I Wanna Dance With Somebody — Whitney Houston
In the video for “I Wanna Dance with Somebody,” Whitney Houston looks pretty and young — which she was, of course — but she also looks like an ’80s girl, with her hair in crimp-like curls, her makeup colorful and playful, and sporting the required huge plastic earrings. “I Wanna Dance with Somebody” matches Houston’s vivacious look, even if the lyrics are a little wistful. Houston wants romance and excitement, both the “dance of courtship” and to actually show off on a dance floor with a good-looking guy. If she’s a little lonely right now, she’s smart enough (and young enough) to know that won’t last: there are plenty of men as interested in the young Houston as she is in them, and the dance floor is where they’ll find each other.
It’s easy to remember Houston through the glamorous persona of her later career. But before she was a movie star, before she was quite the Whitney Houston most people remember, she was a fresh and exciting performer with a crystalline voice and the youthful energy to sell it all the way to the cheap seats. “I Wanna Dance with Somebody” captures the star’s youth and its era like nothing else.
I’m So Excited — The Pointer Sisters
America loves three or four women singing in harmony, a popular music including wartime warblers like the Andrews Sisters, as well as the explosion of ’60s girl groups. The Pointer Sisters, a group of two to four (depending on the year) actual sisters from California, brought that tradition into the ’80s. “I’m So Excited” is clearly a disco track, but it’s not just a disco track. Disco energy overlays the classic girl-group simplicity of “these women sing well together,” all while the catchy lyrics and jump-out-of-your-seat danceability of the music mean that by the end of the song, everyone is as excited as the sisters themselves.
A sexy-but-classy video of the singers getting ready, applying makeup, and taking bubble baths before heading out to the club to perform only added to the tune’s vim and appeal. The song has lasted long enough to get new generations excited, both for listeners and performers. The daughter and granddaughter of original Pointer Sister Ruth now perform with the group.
I’m Coming Out — Diana Ross
It sounds like a fever dream, but it inspired “I’m Coming Out,” one of the most enduring gay anthems in all of popular music: a crowd of transwomen and/or drag queens all dressed as Diana Ross. Songwriter Nile Rodgers witnessed this Rossening, this Rossmageddon, and the sight, combined with the not-yet-common phrase “coming out,” inspired him. Ross herself was coming out of a bad chapter in her life, with a divorce and a couple of bum projects behind her, and the energy of the song matched what she wanted: to revive her career and her own energy.
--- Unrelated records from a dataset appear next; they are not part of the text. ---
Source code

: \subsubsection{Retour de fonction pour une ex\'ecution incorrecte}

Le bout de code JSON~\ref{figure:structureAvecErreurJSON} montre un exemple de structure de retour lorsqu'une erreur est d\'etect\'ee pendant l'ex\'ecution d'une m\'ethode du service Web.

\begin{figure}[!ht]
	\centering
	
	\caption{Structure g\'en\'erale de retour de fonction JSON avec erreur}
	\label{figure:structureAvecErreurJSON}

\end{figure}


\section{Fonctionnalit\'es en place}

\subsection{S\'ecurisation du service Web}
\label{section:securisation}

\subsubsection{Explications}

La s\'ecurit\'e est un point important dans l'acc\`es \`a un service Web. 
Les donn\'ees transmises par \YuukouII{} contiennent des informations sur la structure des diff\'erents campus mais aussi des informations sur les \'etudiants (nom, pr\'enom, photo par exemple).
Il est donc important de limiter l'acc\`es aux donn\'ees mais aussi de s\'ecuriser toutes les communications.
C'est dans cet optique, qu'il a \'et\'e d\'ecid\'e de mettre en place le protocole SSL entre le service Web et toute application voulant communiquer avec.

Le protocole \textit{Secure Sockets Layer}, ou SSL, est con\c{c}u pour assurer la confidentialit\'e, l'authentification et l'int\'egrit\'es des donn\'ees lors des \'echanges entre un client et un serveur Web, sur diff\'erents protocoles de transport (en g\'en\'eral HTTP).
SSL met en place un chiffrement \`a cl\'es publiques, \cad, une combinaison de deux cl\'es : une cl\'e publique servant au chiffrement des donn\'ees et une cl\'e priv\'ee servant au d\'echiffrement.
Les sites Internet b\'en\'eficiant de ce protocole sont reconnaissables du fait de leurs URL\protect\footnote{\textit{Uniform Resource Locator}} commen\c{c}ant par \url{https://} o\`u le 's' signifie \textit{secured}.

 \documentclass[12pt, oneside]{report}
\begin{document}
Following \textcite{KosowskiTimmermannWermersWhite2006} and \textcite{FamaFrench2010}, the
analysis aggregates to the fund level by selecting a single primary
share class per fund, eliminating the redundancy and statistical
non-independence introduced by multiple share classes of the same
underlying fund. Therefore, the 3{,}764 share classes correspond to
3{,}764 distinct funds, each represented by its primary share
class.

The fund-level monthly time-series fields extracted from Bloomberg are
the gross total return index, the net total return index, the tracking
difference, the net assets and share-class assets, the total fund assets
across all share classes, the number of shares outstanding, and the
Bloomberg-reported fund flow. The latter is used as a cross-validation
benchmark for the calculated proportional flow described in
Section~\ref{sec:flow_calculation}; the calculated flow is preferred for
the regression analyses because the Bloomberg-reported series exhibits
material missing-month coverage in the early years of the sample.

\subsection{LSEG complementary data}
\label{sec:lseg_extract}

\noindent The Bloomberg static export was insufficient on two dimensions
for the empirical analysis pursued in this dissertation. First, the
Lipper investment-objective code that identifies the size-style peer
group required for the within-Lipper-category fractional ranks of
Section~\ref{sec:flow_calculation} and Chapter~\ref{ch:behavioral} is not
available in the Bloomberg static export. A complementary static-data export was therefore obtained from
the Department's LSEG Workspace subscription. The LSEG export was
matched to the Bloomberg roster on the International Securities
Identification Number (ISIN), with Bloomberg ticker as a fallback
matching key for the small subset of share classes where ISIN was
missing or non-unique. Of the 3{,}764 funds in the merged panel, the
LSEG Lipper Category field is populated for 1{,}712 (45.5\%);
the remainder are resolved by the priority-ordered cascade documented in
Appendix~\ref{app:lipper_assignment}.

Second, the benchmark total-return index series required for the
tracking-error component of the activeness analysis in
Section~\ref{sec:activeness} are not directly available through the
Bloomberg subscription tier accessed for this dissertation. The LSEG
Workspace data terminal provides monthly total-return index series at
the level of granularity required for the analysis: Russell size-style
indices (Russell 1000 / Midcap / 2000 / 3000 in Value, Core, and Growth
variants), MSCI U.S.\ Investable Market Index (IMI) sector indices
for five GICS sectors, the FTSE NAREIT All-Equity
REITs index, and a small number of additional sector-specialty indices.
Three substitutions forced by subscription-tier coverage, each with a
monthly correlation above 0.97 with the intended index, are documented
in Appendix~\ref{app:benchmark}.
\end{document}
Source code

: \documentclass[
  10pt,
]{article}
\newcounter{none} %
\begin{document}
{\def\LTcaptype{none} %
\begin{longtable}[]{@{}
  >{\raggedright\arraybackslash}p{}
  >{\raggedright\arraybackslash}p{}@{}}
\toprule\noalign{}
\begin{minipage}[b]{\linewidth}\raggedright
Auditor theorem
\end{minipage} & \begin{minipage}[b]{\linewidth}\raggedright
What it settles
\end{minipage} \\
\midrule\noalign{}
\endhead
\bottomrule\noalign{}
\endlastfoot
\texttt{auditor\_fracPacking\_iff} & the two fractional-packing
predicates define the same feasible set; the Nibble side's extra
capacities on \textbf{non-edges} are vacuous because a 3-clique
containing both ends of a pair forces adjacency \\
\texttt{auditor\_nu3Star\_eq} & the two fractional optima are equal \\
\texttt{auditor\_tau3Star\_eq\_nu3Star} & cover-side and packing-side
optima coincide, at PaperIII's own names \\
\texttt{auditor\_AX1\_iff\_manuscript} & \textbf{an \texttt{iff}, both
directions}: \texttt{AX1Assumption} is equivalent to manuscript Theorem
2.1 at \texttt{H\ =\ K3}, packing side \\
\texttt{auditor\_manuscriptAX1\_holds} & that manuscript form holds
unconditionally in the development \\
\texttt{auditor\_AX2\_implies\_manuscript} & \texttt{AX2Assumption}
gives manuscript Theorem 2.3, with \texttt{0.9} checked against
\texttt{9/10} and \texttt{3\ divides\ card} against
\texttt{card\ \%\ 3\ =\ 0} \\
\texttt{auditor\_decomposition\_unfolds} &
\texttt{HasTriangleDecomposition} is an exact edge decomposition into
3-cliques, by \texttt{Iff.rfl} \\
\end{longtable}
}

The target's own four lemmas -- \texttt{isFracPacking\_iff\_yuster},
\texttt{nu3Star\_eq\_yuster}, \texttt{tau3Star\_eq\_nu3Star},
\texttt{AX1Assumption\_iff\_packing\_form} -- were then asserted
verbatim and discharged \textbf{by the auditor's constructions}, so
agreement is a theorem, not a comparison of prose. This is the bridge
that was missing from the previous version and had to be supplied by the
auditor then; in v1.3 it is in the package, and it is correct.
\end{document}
If Ross didn’t initially know that “coming out” meant something else, she certainly came to embrace that meaning as well, embracing and encouraging her gay fans with, among other messages of love, endless performances of the anthem. Ross rode the song, which updated her sound for the coming decade while still letting her sound like Diana Ross, back into the spotlight that was always her natural habitat. Few things are more freeing than coming out — of the closet, of a bad relationship, of a career slump — and plenty of straight people have joined their gay friends in letting Ross’s hymn to personal liberation set them free.